Students speed through matches in search of conversation, mate
Published: Monday, February 11, 2013
Updated: Monday, February 11, 2013 22:02
Love at first sight might not be real, but apparently three minutes is enough time to separate the soul mates from the creeps.
Starting “Romance Week” off with a bang, or rather a bell, the Ohio Union Activities Board hosted “Undergraduate Speed Dating” Sunday evening in the Great Hall Meeting Rooms at the Ohio Union. OUAB contacted Pre-Dating Speed Dating, a speed dating service, to organize the free event.
Speed dating consists of several short dates — this event’s were three minutes — in the span of a few hours. Tables were set for two couples and the men moved around the room. When the coordinator rang a bell, the dates ended and participants had sheets to make notes of how the dates went.

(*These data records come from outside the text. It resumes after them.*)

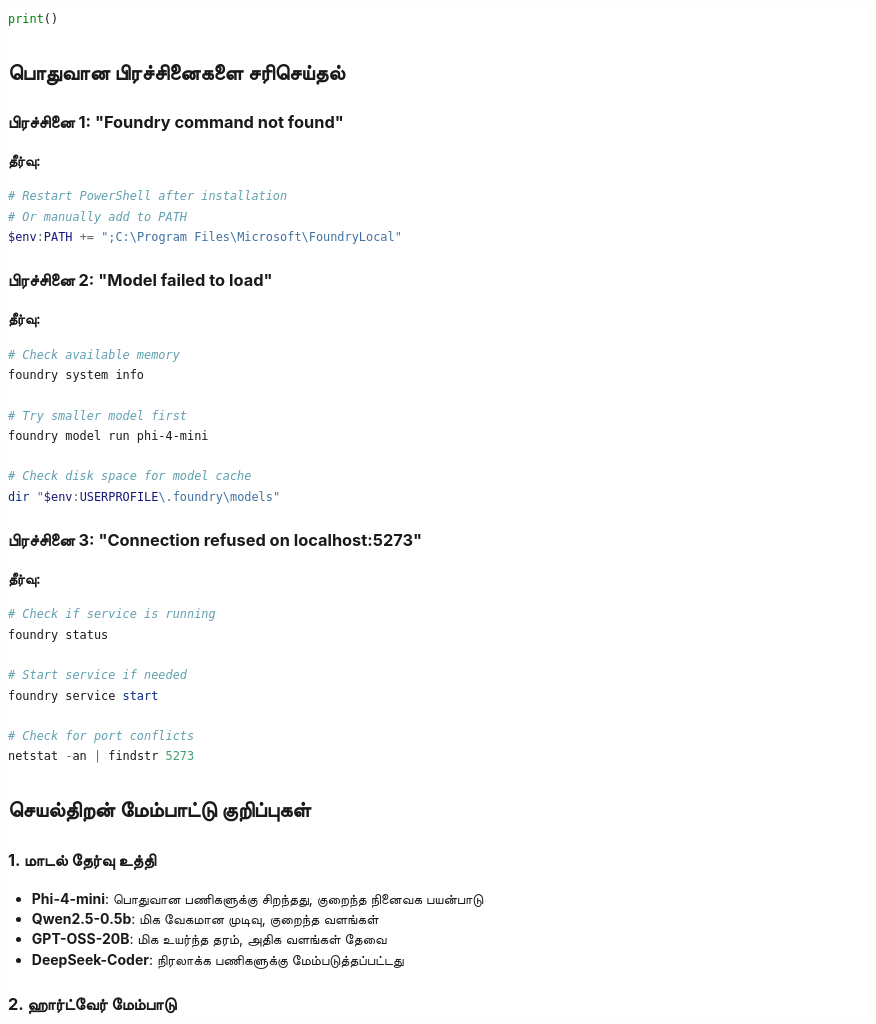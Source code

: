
 ```python
print()
```

## பொதுவான பிரச்சினைகளை சரிசெய்தல்

### பிரச்சினை 1: "Foundry command not found"

**தீர்வு:**
```powershell
# Restart PowerShell after installation
# Or manually add to PATH
$env:PATH += ";C:\Program Files\Microsoft\FoundryLocal"
```

### பிரச்சினை 2: "Model failed to load"

**தீர்வு:**
```powershell
# Check available memory
foundry system info

# Try smaller model first
foundry model run phi-4-mini

# Check disk space for model cache
dir "$env:USERPROFILE\.foundry\models"
```

### பிரச்சினை 3: "Connection refused on localhost:5273"

**தீர்வு:**
```powershell
# Check if service is running
foundry status

# Start service if needed
foundry service start

# Check for port conflicts
netstat -an | findstr 5273
```

## செயல்திறன் மேம்பாட்டு குறிப்புகள்

### 1. மாடல் தேர்வு உத்தி

- **Phi-4-mini**: பொதுவான பணிகளுக்கு சிறந்தது, குறைந்த நினைவக பயன்பாடு
- **Qwen2.5-0.5b**: மிக வேகமான முடிவு, குறைந்த வளங்கள்
- **GPT-OSS-20B**: மிக உயர்ந்த தரம், அதிக வளங்கள் தேவை
- **DeepSeek-Coder**: நிரலாக்க பணிகளுக்கு மேம்படுத்தப்பட்டது

### 2. ஹார்ட்வேர் மேம்பாடு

Heidi Baer, the event’s coordinator, said her responsibilities ranged from making sure there were even numbers of couples to sending the “matches” to participants afterward.
A match happens when participants mark on a ballot that they would like to continue talking after the event. There are two types of matches, Baer said.
A double-match is when both participants pick each other. A single-match is when one participant chooses another. Baer said she sends out the matches, collected at the end of the event, within 24 hours after the dates. She said about 80 to 90 percent of people match with someone.
Baer said she has been running campus speed dating events for about six years with the Graduate and Professional Programming Committee and was excited to work on the first OUAB-sponsored undergraduate speed dating as well.
“They love it. It’s a way to expand your social circle, it’s a way to meet that special someone,” she said.
She said the event had a cap of 55 men and 55 women, and there were about 100 people placed on the waitlist.
Aliza Bruchs, a fourth-year in marketing and Special Events Programming Committee chair for OUAB, said she knew the Graduate and Professional Programming Committee had done speed dating successfully and she wanted to make the idea work for undergraduates.
“Basically, we started brainstorming the idea of the whole ‘Romance Week’ together, and from there we pretty much talked to people within the Union to see how we could do this in an open and inclusive environment,” she said.
Caleb Jack, a second-year in chemistry, said he saw ads for the event while he was singing karaoke and signed up with a friend.
“I was really just looking for an interesting conversation,” he said.
As far as meeting that special someone, Jack said he wasn’t so sure.
“I mean, nobody crazy special. I don’t actually think I found my soulmate,” he said.
Kate Crooks, a third-year in neuroscience, said she thought it was a good way to meet new people.
“A lot of the people I get to talk to in a typical day are either the same major as me or way younger than I am because I’m a junior still living on campus,” she said. “What I got to do was talk to people who are in sort of the same place in life as I was, but aren’t exactly doing what I’m doing.”
It wasn’t all hearts and flowers though. Alex Grese, a first-year in English, said not everyone she met was a love connection.
“This one guy just kind of sat there and stared at me the whole time,” she said. “Some people had trouble carrying a conversation so you basically had to do it for them, but you met really interesting people and could talk about anything.”
Jason Paulovich, a second-year in exercise science, said he was disappointed with the number of people he met.
“I didn’t like how we only got to see half the people here, not even,” he said.
Participants were able to meet with 20 other people out of the 55 men and 55 women, Baer said.
Bruchs said she received positive feedback so far and hopes to do it again in the future.
For many, the event was a good way to connect with others, but for some, their best connection was with the meatballs served at the event.
“It was a nice way to meet some people and eat some food,” said Matthew York, a second-year in accounting. “What I regret is that I ate before I came.”